Home internet connection
If an employer asks their employees to work from home and allows them to use their personal home computers for that, then it is convenient for both parties (one does not have to worry about their property and the other can work with a device they are familiar with), but in general, such a decision also means making concessions in security.
For example, the employer may ask what kind of a computer the employee can use when working from home and then decide whether it is suitable for remote work, but usually, they have no idea what is actually going on in the employee’s home network. Luckily, most people who must work with sensitive information use VPNs to create a connection with their employer’s network. This ensures that the connection between the two devices/locations is made secure whilst not affecting either device directly. Both the employer and employee should think through any probable security holes. What other devices are using the home internet connection in addition to the work computer? What are other family members doing when connected to the same network? What kind of a router are the employees using? How is the home internet connection protected against external dangers? Are the home devices using isolated resources? Is the home WiFi password protected and if so, who else knows the password besides the family members?

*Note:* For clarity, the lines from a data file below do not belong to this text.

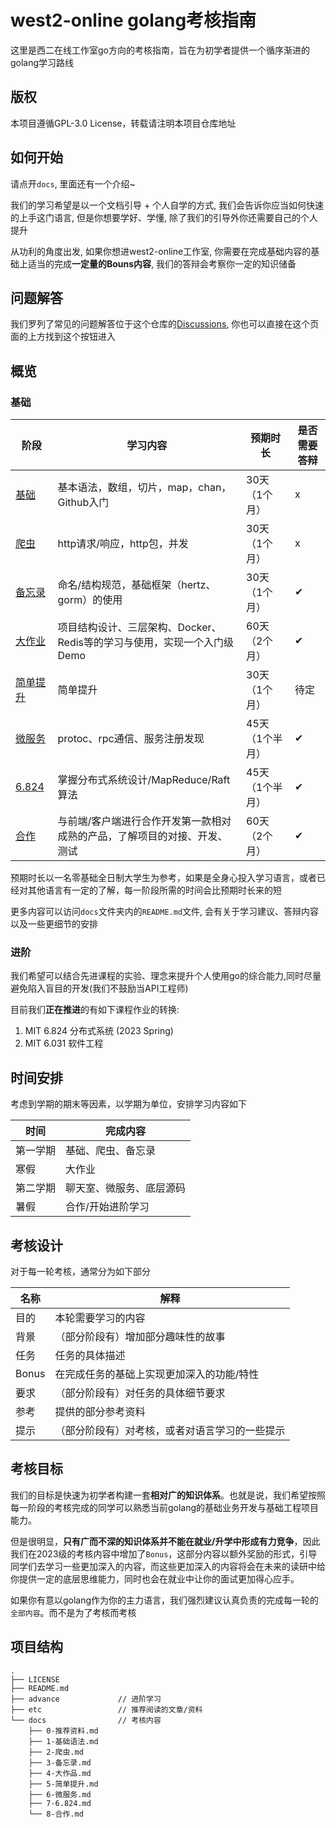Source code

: # west2-online golang考核指南

这里是西二在线工作室go方向的考核指南，旨在为初学者提供一个循序渐进的golang学习路线

## 版权

本项目遵循GPL-3.0 License，转载请注明本项目仓库地址

## 如何开始

请点开`docs`, 里面还有一个介绍~

我们的学习希望是以一个文档引导 + 个人自学的方式, 我们会告诉你应当如何快速的上手这门语言, 但是你想要学好、学懂, 除了我们的引导外你还需要自己的个人提升

从功利的角度出发, 如果你想进west2-online工作室, 你需要在完成基础内容的基础上适当的完成**一定量的Bouns内容**, 我们的答辩会考察你一定的知识储备

## 问题解答

我们罗列了常见的问题解答位于这个仓库的[Discussions](https://github.com/west2-online/learn-go/discussions), 你也可以直接在这个页面的上方找到这个按钮进入

## 概览

### 基础
| 阶段                     | 学习内容                                        | 预期时长        | 是否需要答辩 |
|------------------------|---------------------------------------------| --------------- | --------------- |
| [基础](docs/1-基础语法.md)   | 基本语法，数组，切片，map，chan，Github入门                | 30天（1个月）   | x |
| [爬虫](docs/2-爬虫.md)     | http请求/响应，http包，并发                          | 30天（1个月）   | x |
| [备忘录](docs/3-备忘录.md)   | 命名/结构规范，基础框架（hertz、gorm）的使用                 | 30天（1个月）   | &#10004; |
| [大作业](docs/4-大作品.md)   | 项目结构设计、三层架构、Docker、Redis等的学习与使用，实现一个入门级Demo | 60天（2个月）   | &#10004; |
| [简单提升](docs/5-简单提升.md) | 简单提升                                        | 30天（1个月）   | 待定 |
| [微服务](docs/6-微服务.md)   | protoc、rpc通信、服务注册发现                         | 45天（1个半月） | &#10004; |
| [6.824](docs/7-6.824.md) | 掌握分布式系统设计/MapReduce/Raft算法                     | 45天（1个半月） | &#10004; |
| [合作](docs/8-合作.md)     | 与前端/客户端进行合作开发第一款相对成熟的产品，了解项目的对接、开发、测试       | 60天（2个月）   | &#10004; |

预期时长以一名零基础全日制大学生为参考，如果是全身心投入学习语言，或者已经对其他语言有一定的了解，每一阶段所需的时间会比预期时长来的短

更多内容可以访问`docs`文件夹内的`README.md`文件, 会有关于学习建议、答辩内容以及一些更细节的安排

### 进阶

我们希望可以结合先进课程的实验、理念来提升个人使用go的综合能力,同时尽量避免陷入盲目的开发(我们不鼓励当API工程师)

目前我们**正在推进**的有如下课程作业的转换:

1. MIT 6.824 分布式系统 (2023 Spring)
2. MIT 6.031 软件工程

## 时间安排

考虑到学期的期末等因素，以学期为单位，安排学习内容如下

| 时间     | 完成内容                 |
| -------- | ------------------------ |
| 第一学期 | 基础、爬虫、备忘录       |
| 寒假     | 大作业                   |
| 第二学期 | 聊天室、微服务、底层源码 |
| 暑假     | 合作/开始进阶学习                     |

## 考核设计

对于每一轮考核，通常分为如下部分

| 名称  | 解释                                           |
| ----- | ---------------------------------------------- |
| 目的  | 本轮需要学习的内容                             |
| 背景  | （部分阶段有）增加部分趣味性的故事             |
| 任务  | 任务的具体描述                                 |
| Bonus | 在完成任务的基础上实现更加深入的功能/特性      |
| 要求  | （部分阶段有）对任务的具体细节要求             |
| 参考  | 提供的部分参考资料                             |
| 提示  | （部分阶段有）对考核，或者对语言学习的一些提示 |

## 考核目标

我们的目标是快速为初学者构建一套**相对广的知识体系**。也就是说，我们希望按照每一阶段的考核完成的同学可以熟悉当前golang的基础业务开发与基础工程项目能力。



但是很明显，**只有广而不深的知识体系并不能在就业/升学中形成有力竞争**，因此我们在2023级的考核内容中增加了`Bonus`，这部分内容以额外奖励的形式，引导同学们去学习一些更加深入的内容，而这些更加深入的内容将会在未来的读研中给你提供一定的底层思维能力，同时也会在就业中让你的面试更加得心应手。



如果你有意以golang作为你的主力语言，我们强烈建议认真负责的完成每一轮的`全部内容`。而不是为了考核而考核

## 项目结构

```
.
├── LICENSE
├── README.md
├── advance             // 进阶学习
├── etc                 // 推荐阅读的文章/资料
└── docs                // 考核内容
    ├── 0-推荐资料.md
    ├── 1-基础语法.md
    ├── 2-爬虫.md
    ├── 3-备忘录.md
    ├── 4-大作品.md
    ├── 5-简单提升.md
    ├── 6-微服务.md
    ├── 7-6.824.md
    └── 8-合作.md
```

With remote working, employers cannot always check which devices are being used for work purposes. Undoubtedly, everything could be done on one’s home computer, but at the same time, it is also really convenient to use the spouse’s laptop, a tablet shared with the kids or an old smartphone instead – and the employer might not have (and does not have to have) an overview of those devices. I would strongly recommend thinking about how your home smart devices are protected from unwanted guests and what steps you have taken to ensure that your data is protected.
Make a firm decision on which devices will be used to work from home and create separate accounts on them that only the employee has access to. Take care to ensure that all devices have up to date software and that all work devices have proper security software installed on them.

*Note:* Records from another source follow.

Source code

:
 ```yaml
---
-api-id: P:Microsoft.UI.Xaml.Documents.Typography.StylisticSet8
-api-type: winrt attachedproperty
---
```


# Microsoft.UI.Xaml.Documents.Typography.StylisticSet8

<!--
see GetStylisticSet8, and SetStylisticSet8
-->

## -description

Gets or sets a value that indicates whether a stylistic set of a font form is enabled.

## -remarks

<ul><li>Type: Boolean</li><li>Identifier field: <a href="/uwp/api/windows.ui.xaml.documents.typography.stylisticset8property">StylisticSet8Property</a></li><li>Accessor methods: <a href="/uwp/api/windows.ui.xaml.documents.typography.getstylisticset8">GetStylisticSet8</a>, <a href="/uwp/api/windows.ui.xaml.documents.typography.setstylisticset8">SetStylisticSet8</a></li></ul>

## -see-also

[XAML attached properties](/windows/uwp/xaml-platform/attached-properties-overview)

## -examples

Remote working does not mean that you stop communicating with your colleagues. Rather, the opposite may happen, and people may be communicating even more than in the office. This creates multiple security holes, but luckily, they can be prevented. If you are using an acknowledged secure communication solution in your company (e.g. MS Teams, Slack, Google Workspace), then all internal conversations should take place there. Even if you are tempted to use the same app that you use to exchange pie recipes to ask a quick work related question, then you should resist that temptation and think about whether a global ad network messaging app is secure enough to talk business there. The same applies to using your personal e-mail address, regardless of whether it is on Gmail or another well-known solution where no one adequately knows how secure it is and which is actually used for displaying ads. You should apply the same logic when choosing other messaging apps, mainly on mobile: are Telegram or Whatsapp suitable for confidential conversations?

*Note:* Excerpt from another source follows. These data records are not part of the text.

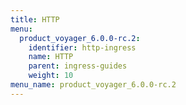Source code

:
 ```yaml
---
title: HTTP
menu:
  product_voyager_6.0.0-rc.2:
    identifier: http-ingress
    name: HTTP
    parent: ingress-guides
    weight: 10
menu_name: product_voyager_6.0.0-rc.2
---
```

When switching to remote work, you should above all use common sense and follow your employer’s recommendations and requirements. If you suspect that an activity, an app, or a device is not secure enough, then talk to your company’s IT department instead of relying on advice from a friend or a blog article you found online. This is especially important because even if on the surface, that advice seems neutral and good, then it may not comply with your employer’s security policies.